Thriller- und Miller-Fans kommen auch an dieser Geschichte nicht vorbei. 😀

Dienstag, 29. November 2005

Dieser feige Bastard

Filed under: Thriller — Michael um 22:00

Sin City 4 - Dieser feige BastardHartigan ist ein Cop, einer von der Sorte, die selbst den Kollegen ein Dorn im Auge sind. Er ist altgedient, mürrisch, hat seinen Job stets mit Leidenschaft verfolgt und ist nicht korrupt. Damit gehört er in Sin City zu einer aussterbenden Gattung.
Tatsächlich ist es um seine Gesundheit nicht gut bestellt. Hartigans Herz macht so kurz vor der Pensionierung nicht mehr richtig mit. Das hindert ihn jedoch nicht daran, einem Kinderschänder das Handwerk legen zu wollen. Sein Partner ist von dieser Aktion nicht begeistert, handelt es sich bei dem Verbrecher doch um den Sohn von Senator Roark. Die Roarks sind eine feste Größe in Stadt und Land und niemand legt sich ungestraft mit ihnen an.

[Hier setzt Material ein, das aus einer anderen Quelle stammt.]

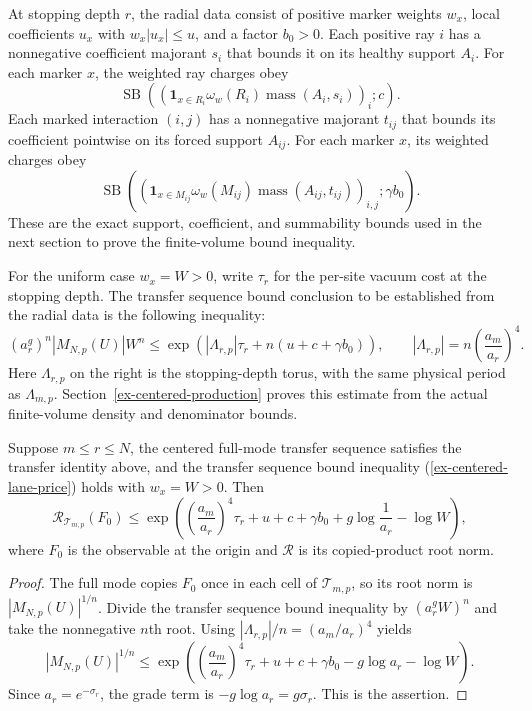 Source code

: At stopping depth $r$, the radial data consist of positive marker weights $w_x$, local coefficients $u_x$ with $w_x|u_x|\leq u$, and a factor $b_0>0$. Each positive ray $i$ has a nonnegative coefficient majorant $s_i$ that bounds it on its healthy support $A_i$. For each marker $x$, the weighted ray charges obey
\[
 \operatorname{SB}\!\left(\left(\mathbf 1_{x\in R_i}\omega_w(R_i)\operatorname{mass}(A_i,s_i)\right)_i;c\right).
\]
Each marked interaction $(i,j)$ has a nonnegative majorant $t_{ij}$ that bounds its coefficient pointwise on its forced support $A_{ij}$. For each marker $x$, its weighted charges obey
\[
 \operatorname{SB}\!\left(\left(\mathbf 1_{x\in M_{ij}}\omega_w(M_{ij})\operatorname{mass}(A_{ij},t_{ij})\right)_{i,j};\gamma b_0\right).
\]
These are the exact support, coefficient, and summability bounds used in the next section to prove the finite-volume bound inequality.

For the uniform case $w_x=W>0$, write $\tau_r$ for the per-site vacuum cost at the stopping depth. The transfer sequence bound conclusion to be established from the radial data is the following inequality:
\[
 (a_r^g)^n|M_{N,p}(U)|W^n
 \leq \exp\!\left(|\Lambda_{r,p}|\tau_r+n(u+c+\gamma b_0)\right),
 \qquad |\Lambda_{r,p}|=n\left(\frac{a_m}{a_r}\right)^4.
 \label{ex-centered-lane-price}
\]
Here $\Lambda_{r,p}$ on the right is the stopping-depth torus, with the same physical period as $\Lambda_{m,p}$. Section~\ref{ex-centered-production} proves this estimate from the actual finite-volume density and denominator bounds.

\begin{lemma}\label{ex-centered-lane-bound}
Suppose $m\leq r\leq N$, the centered full-mode transfer sequence satisfies the transfer identity above, and the transfer sequence bound inequality (\ref{ex-centered-lane-price}) holds with $w_x=W>0$. Then
\[
 \mathcal R_{\mathcal T_{m,p}}(F_0)
 \leq \exp\!\left(\left(\frac{a_m}{a_r}\right)^4\tau_r+u+c+\gamma b_0
                       +g\log\frac1{a_r}-\log W\right),
\]
where $F_0$ is the observable at the origin and $\mathcal R$ is its copied-product root norm.
\end{lemma}
\begin{proof}
The full mode copies $F_0$ once in each cell of $\mathcal T_{m,p}$, so its root norm is $|M_{N,p}(U)|^{1/n}$. Divide the transfer sequence bound inequality by $(a_r^gW)^n$ and take the nonnegative $n$th root. Using $|\Lambda_{r,p}|/n=(a_m/a_r)^4$ yields
\[
 |M_{N,p}(U)|^{1/n}
 \leq \exp\!\left(\left(\frac{a_m}{a_r}\right)^4\tau_r+u+c+\gamma b_0-g\log a_r-\log W\right).
\]
Since $a_r=e^{-\sigma_r}$, the grade term is $-g\log a_r=g\sigma_r$. This is the assertion.
\end{proof}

Hartigan setzt sich gegen seinen Kollegen durch und stellt den Kindermörder, bevor er die kleine Nancy töten kann. Hartigan kennt weder Gnade noch geht er mit Samthandschuhen an die Angelegenheit heran.
Ein alter Mann stirbt. Ein kleines Mädchen lebt. Fairer Tausch.
Mit dieser Einstellung rettet er Nancy, bevor ihm sein Kollege doch noch in den Rücken fällt. An diesem Abend endet das Leben, wie er es kannte. Nichts von dem, was nach dem Job erstrebenswert schien, ein ruhiges Leben mit seiner Frau, bleibt übrig. Senator Roark will Rache an dem Mann, der seinen Sohn zum geschlechtslosen Krüppel machte. Hartigan lässt alles über sich ergehen: Den Hass, der ihm von allen Seiten entgegen schlägt, weil man ihn der Kinderschändung bezichtigt. Die Wut des Senators, die Schläge seiner Kollegen, die jahrelange Einzelhaft.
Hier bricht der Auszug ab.